Steinhoff needs to show it has “a clear turnaround plan, rather than selling dribs and drabs,” said Theo Botha, a shareholder activist. “For a turnaround, you have to act with speed.”
Steinhoff has been unwilling to disclose much about the accounting issues while PwC carries out a forensic audit that could drag on until the end of the year. The company did reveal in February that the review is focused on certain off-balance-sheet structures and deals with related parties and that additional impairments may be required beyond those already flagged. Most of the irregularities appear to relate to the group’s business in central Europe, it said.
With that statement, Steinhoff “lifted its skirts a little bit more,” said Charles Allen, a London-based analyst at Bloomberg Intelligence. He expects the company to give some fresh details Friday.
For a second year, Steinhoff will hold its AGM at a hotel near Schiphol airport after moving its official head office to Amsterdam and its main stock-market listing to Frankfurt from Johannesburg. The company is still managed from its South African headquarters in Stellenbosch, a wealthy town surrounded by vineyards about 45 minutes by car from Cape Town. Shareholders will also be able to view a live broadcast of the meeting and ask questions from a conference center in Cape Town.
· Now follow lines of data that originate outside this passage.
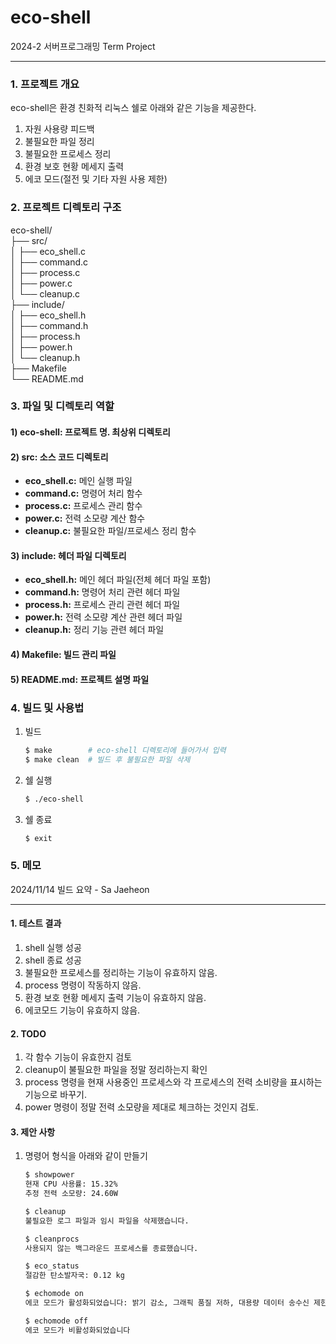 # eco-shell
2024-2 서버프로그래밍 Term Project

<hr>

<h3>1. 프로젝트 개요</h3>
    <p>eco-shell은 환경 친화적 리눅스 쉘로 아래와 같은 기능을 제공한다.</p>
    <ol>
        <li>자원 사용량 피드백</li>
        <li>불필요한 파일 정리</li>
        <li>불필요한 프로세스 정리</li>
        <li>환경 보호 현황 메세지 출력</li>
        <li>에코 모드(절전 및 기타 자원 사용 제한)</li>
    </ol>

<h3>2. 프로젝트 디렉토리 구조</h3>

eco-shell/<br>
├── src/<br>
│   ├── eco_shell.c<br>
│   ├── command.c<br>
│   ├── process.c<br>
│   ├── power.c<br>
│   └── cleanup.c<br>
├── include/<br>
│   ├── eco_shell.h<br>
│   ├── command.h<br>
│   ├── process.h<br>
│   ├── power.h<br>
│   └── cleanup.h<br>
├── Makefile<br>
└── README.md<br>

<h3>3. 파일 및 디렉토리 역할</h3>

<h4>1) eco-shell: 프로젝트 명. 최상위 디렉토리</h4>

<h4>2) src: 소스 코드 디렉토리</h4>
    <ul>
        <li><b>eco_shell.c:</b> 메인 실행 파일</li>
        <li><b>command.c:</b> 명령어 처리 함수</li>
        <li><b>process.c:</b> 프로세스 관리 함수</li>
        <li><b>power.c:</b> 전력 소모량 계산 함수</li>
        <li><b>cleanup.c:</b> 불필요한 파일/프로세스 정리 함수</li>
    </ul>

<h4>3) include: 헤더 파일 디렉토리</h4>
    <ul>
        <li><b>eco_shell.h:</b> 메인 헤더 파일(전체 헤더 파일 포함)</li>
        <li><b>command.h:</b> 명령어 처리 관련 헤더 파일</li>
        <li><b>process.h:</b> 프로세스 관리 관련 헤더 파일</li>
        <li><b>power.h:</b> 전력 소모량 계산 관련 헤더 파일</li>
        <li><b>cleanup.h:</b> 정리 기능 관련 헤더 파일</li>
    </ul>

<h4>4) Makefile: 빌드 관리 파일</h4>

<h4>5) README.md: 프로젝트 설명 파일</h4>

<h3>4. 빌드 및 사용법</h3>
<ol>
<li>빌드</li>

```bash
$ make        # eco-shell 디렉토리에 들어가서 입력
$ make clean  # 빌드 후 불필요한 파일 삭제
```

<li>쉘 실행</li>

```bash
$ ./eco-shell
```

<li>쉘 종료</li>

```bash
$ exit
```
</ol>

<h3>5. 메모</h3>
<p>2024/11/14 빌드 요약 - Sa Jaeheon<p>
<hr>

<h4>1. 테스트 결과</h4>
<ol>
    <li>shell 실행 성공</li>
    <li>shell 종료 성공</li>
    <li>불필요한 프로세스를 정리하는 기능이 유효하지 않음.</li>
    <li>process 명령이 작동하지 않음.</li>
    <li>환경 보호 현황 메세지 출력 기능이 유효하지 않음.</li>
    <li>에코모드 기능이 유효하지 않음.</li>
</ol>

<h4>2. TODO</h4>
<ol>
    <li>각 함수 기능이 유효한지 검토</li>
    <li>cleanup이 불필요한 파일을 정말 정리하는지 확인</li>
    <li>process 명령을 현재 사용중인 프로세스와 각 프로세스의 전력 소비량을 표시하는 기능으로 바꾸기.</li>
    <li>power 명령이 정말 전력 소모량을 제대로 체크하는 것인지 검토.</li>
</ol>

<h4>3. 제안 사항</h4>
<ol>
    <li>명령어 형식을 아래와 같이 만들기</li>

```bash
$ showpower
현재 CPU 사용률: 15.32%
추정 전력 소모량: 24.60W

$ cleanup
불필요한 로그 파일과 임시 파일을 삭제했습니다.

$ cleanprocs
사용되지 않는 백그라운드 프로세스를 종료했습니다.

$ eco_status
절감한 탄소발자국: 0.12 kg

$ echomode on
에코 모드가 활성화되었습니다: 밝기 감소, 그래픽 품질 저하, 대용량 데이터 송수신 제한

$ echomode off
에코 모드가 비활성화되었습니다
```

</ol>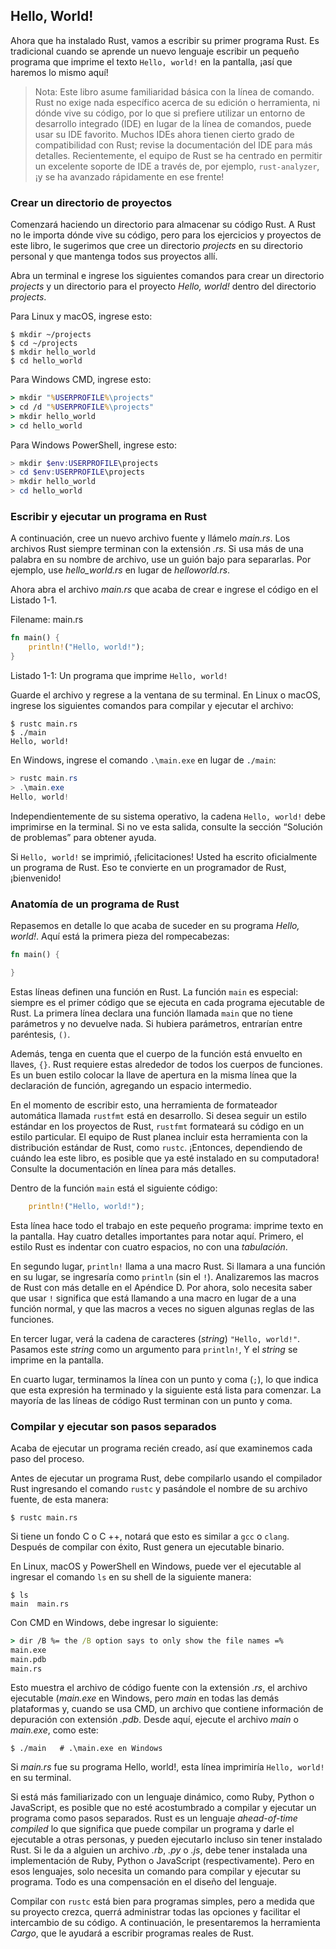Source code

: ## Hello, World!

Ahora que ha instalado Rust, vamos a escribir su primer programa Rust. Es
tradicional cuando se aprende un nuevo lenguaje escribir un pequeño programa
que imprime el texto `Hello, world!` en la pantalla, ¡así que haremos lo
mismo aquí!

> Nota: Este libro asume familiaridad básica con la línea de comando. Rust no
> exige nada específico acerca de su edición o herramienta, ni dónde vive su
> código, por lo que si prefiere utilizar un entorno de desarrollo integrado
> (IDE) en lugar de la línea de comandos, puede usar su IDE favorito. Muchos
> IDEs ahora tienen cierto grado de compatibilidad con Rust; revise la
> documentación del IDE para más detalles. Recientemente, el equipo de Rust se
> ha centrado en permitir un excelente soporte de IDE a través de, por ejemplo, `rust-analyzer`,
> ¡y se ha avanzado rápidamente en ese frente!

### Crear un directorio de proyectos

Comenzará haciendo un directorio para almacenar su código Rust. A Rust no le
importa dónde vive su código, pero para los ejercicios y proyectos de este
libro, le sugerimos que cree un directorio *projects* en su directorio
personal y que mantenga todos sus proyectos allí.

Abra un terminal e ingrese los siguientes comandos para crear un directorio
*projects* y un directorio para el proyecto *Hello, world!* dentro del
directorio *projects*.

Para Linux y macOS, ingrese esto:

```text
$ mkdir ~/projects
$ cd ~/projects
$ mkdir hello_world
$ cd hello_world
```

Para Windows CMD, ingrese esto:

```cmd
> mkdir "%USERPROFILE%\projects"
> cd /d "%USERPROFILE%\projects"
> mkdir hello_world
> cd hello_world
```

Para Windows PowerShell, ingrese esto:

```powershell
> mkdir $env:USERPROFILE\projects
> cd $env:USERPROFILE\projects
> mkdir hello_world
> cd hello_world
```

### Escribir y ejecutar un programa en Rust

A continuación, cree un nuevo archivo fuente y llámelo *main.rs*. Los
archivos Rust siempre terminan con la extensión *.rs*. Si usa más de una
palabra en su nombre de archivo, use un guión bajo para separarlas. Por
ejemplo, use *hello_world.rs* en lugar de *helloworld.rs*.

Ahora abra el archivo *main.rs* que acaba de crear e ingrese el código en el
Listado 1-1.

<span class="filename">Filename: main.rs</span>

```rust
fn main() {
    println!("Hello, world!");
}
```

<span class="caption">Listado 1-1: Un programa que imprime
`Hello, world!`</span>

Guarde el archivo y regrese a la ventana de su terminal. En Linux o macOS,
ingrese los siguientes comandos para compilar y ejecutar el archivo:

```text
$ rustc main.rs
$ ./main
Hello, world!
```

En Windows, ingrese el comando `.\main.exe` en lugar de `./main`:

```powershell
> rustc main.rs
> .\main.exe
Hello, world!
```

Independientemente de su sistema operativo, la cadena `Hello, world!` debe
imprimirse en la terminal. Si no ve esta salida, consulte la sección
“Solución de problemas” para obtener ayuda.

Si `Hello, world!` se imprimió, ¡felicitaciones! Usted ha escrito
oficialmente un programa de Rust. Eso te convierte en un programador de Rust,
¡bienvenido!

### Anatomía de un programa de Rust

Repasemos en detalle lo que acaba de suceder en su programa *Hello, world!*.
Aquí está la primera pieza del rompecabezas:

```rust
fn main() {

}
```

Estas líneas definen una función en Rust. La función `main` es especial:
siempre es el primer código que se ejecuta en cada programa ejecutable de
Rust. La primera línea declara una función llamada `main` que no tiene
parámetros y no devuelve nada. Si hubiera parámetros, entrarían entre
paréntesis, `()`.

Además, tenga en cuenta que el cuerpo de la función está envuelto en
llaves, `{}`. Rust requiere estas alrededor de todos los cuerpos de funciones.
Es un buen estilo colocar la llave de apertura en la misma línea que la
declaración de función, agregando un espacio intermedio.

En el momento de escribir esto, una herramienta de formateador automática
llamada `rustfmt` está en desarrollo. Si desea seguir un estilo estándar en
los proyectos de Rust, `rustfmt` formateará su código en un estilo
particular. El equipo de Rust planea incluir esta herramienta con la
distribución estándar de Rust, como `rustc`. ¡Entonces, dependiendo de cuándo
lea este libro, es posible que ya esté instalado en su computadora! Consulte
la documentación en línea para más detalles.

Dentro de la función `main` está el siguiente código:

```rust
    println!("Hello, world!");
```

Esta línea hace todo el trabajo en este pequeño programa: imprime texto en la
pantalla. Hay cuatro detalles importantes para notar aquí. Primero, el estilo Rust 
es indentar con cuatro espacios, no con una *tabulación*.

En segundo lugar, `println!` llama a una macro Rust. Si llamara a una función
en su lugar, se ingresaría como `println` (sin el `!`). Analizaremos las
macros de Rust con más detalle en el Apéndice D. Por ahora, solo necesita
saber que usar `!` significa que está llamando a una macro en lugar de a una
función normal, y que las macros a veces no siguen algunas reglas de las funciones.

En tercer lugar, verá la cadena de caracteres (*string*) `"Hello, world!"`. Pasamos este *string*
como un argumento para `println!`, Y el *string* se imprime en la pantalla.

En cuarto lugar, terminamos la línea con un punto y coma (`;`), lo que indica
que esta expresión ha terminado y la siguiente está lista para comenzar. La
mayoría de las líneas de código Rust terminan con un punto y coma.

### Compilar y ejecutar son pasos separados

Acaba de ejecutar un programa recién creado, así que examinemos cada paso del
proceso.

Antes de ejecutar un programa Rust, debe compilarlo usando el compilador Rust
ingresando el comando `rustc` y pasándole el nombre de su archivo fuente, de
esta manera:

```text
$ rustc main.rs
```

Si tiene un fondo C o C ++, notará que esto es similar a `gcc` o `clang`.
Después de compilar con éxito, Rust genera un ejecutable binario.

En Linux, macOS y PowerShell en Windows, puede ver el ejecutable al ingresar
el comando `ls` en su shell de la siguiente manera:

```text
$ ls
main  main.rs
```

Con CMD en Windows, debe ingresar lo siguiente:

```cmd
> dir /B %= the /B option says to only show the file names =%
main.exe
main.pdb
main.rs
```

Esto muestra el archivo de código fuente con la extensión *.rs*, el archivo
ejecutable (*main.exe* en Windows, pero *main* en todas las demás plataformas
y, cuando se usa CMD, un archivo que contiene información de depuración con
extensión *.pdb*. Desde aquí, ejecute el archivo *main* o *main.exe*, como
este:

```text
$ ./main   # .\main.exe en Windows
```

Si *main.rs* fue su programa Hello, world!, esta línea imprimiría `Hello,
world!` en su terminal.

Si está más familiarizado con un lenguaje dinámico, como Ruby, Python o
JavaScript, es posible que no esté acostumbrado a compilar y ejecutar un
programa como pasos separados. Rust es un lenguaje *ahead-of-time compiled*
lo que significa que puede compilar un programa y darle el ejecutable a otras
personas, y pueden ejecutarlo incluso sin tener instalado Rust. Si le da a
alguien un archivo *.rb*, *.py* o *.js*, debe tener instalada una
implementación de Ruby, Python o JavaScript (respectivamente). Pero en esos
lenguajes, solo necesita un comando para compilar y ejecutar su programa.
Todo es una compensación en el diseño del lenguaje.

Compilar con `rustc` está bien para programas simples, pero a medida que
su proyecto crezca, querrá administrar todas las opciones y facilitar el
intercambio de su código. A continuación, le presentaremos la herramienta
*Cargo*, que le ayudará a escribir programas reales de Rust.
The company will give an update on the actions taken since December to stabilize its cash position and strengthen corporate governance, according to the agenda. There will also be a review of Steinhoff’s business and strategy, followed by a Q&A session.
To pacify shareholders, Steinhoff has scrapped the AGM’s most controversial proposal—a vote on additional payouts to supervisory board members, including interim Chairman Heather Sonn, as a reward for extra work to avert a collapse.
Steinhoff has nominated five new members to its supervisory board, including Peter Wakkie, who was brought in by Royal Ahold NV as head of corporate governance after the Dutch retailer’s own accounting scandal in 2003. It’s also proposing to reappoint Sonn, audit committee head Steve Booysen, and the founder’s daughter, Angela Kruger-Steinhoff, citing a need for continuity and knowledge of the company.
“Arguably, they should have found more people from the outside,” Allen said. “But it may be more difficult to attract an external appointment, at least before it’s clear whether the company is a going concern.”